The second part elaborates on a baseline implementation of FD for a classification task, and illustrates its performance in terms of accuracy and communication efficiency compared to FL.
The third part presents two selected applications, namely FD over asymmetric uplink-and-downlink wireless channels and FD for reinforcement learning.
- Score: 42.87991207898215
- License: http://arxiv.org/licenses/nonexclusive-distrib/1.0/
- Abstract: Distributed learning frameworks often rely on exchanging model parameters
across workers, instead of revealing their raw data. A prime example is
federated learning that exchanges the gradients or weights of each neural
network model. Under limited communication resources, however, such a method
becomes extremely costly particularly for modern deep neural networks having a
huge number of model parameters. In this regard, federated distillation (FD) is
a compelling distributed learning solution that only exchanges the model
outputs whose dimensions are commonly much smaller than the model sizes (e.g.,
10 labels in the MNIST dataset).
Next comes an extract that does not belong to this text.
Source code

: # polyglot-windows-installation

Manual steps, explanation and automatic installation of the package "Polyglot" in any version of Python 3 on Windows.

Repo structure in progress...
The goal of this chapter is to provide a deep
understanding of FD while demonstrating its communication efficiency and
applicability to a variety of tasks. To this end, towards demystifying the
operational principle of FD, the first part of this chapter provides a novel
asymptotic analysis for two foundational algorithms of FD, namely knowledge
distillation (KD) and co-distillation (CD), by exploiting the theory of neural
tangent kernel (NTK). Next, the second part elaborates on a baseline
implementation of FD for a classification task, and illustrates its performance
in terms of accuracy and communication efficiency compared to FL. Lastly, to
demonstrate the applicability of FD to various distributed learning tasks and
environments, the third part presents two selected applications, namely FD over
asymmetric uplink-and-downlink wireless channels and FD for reinforcement
learning.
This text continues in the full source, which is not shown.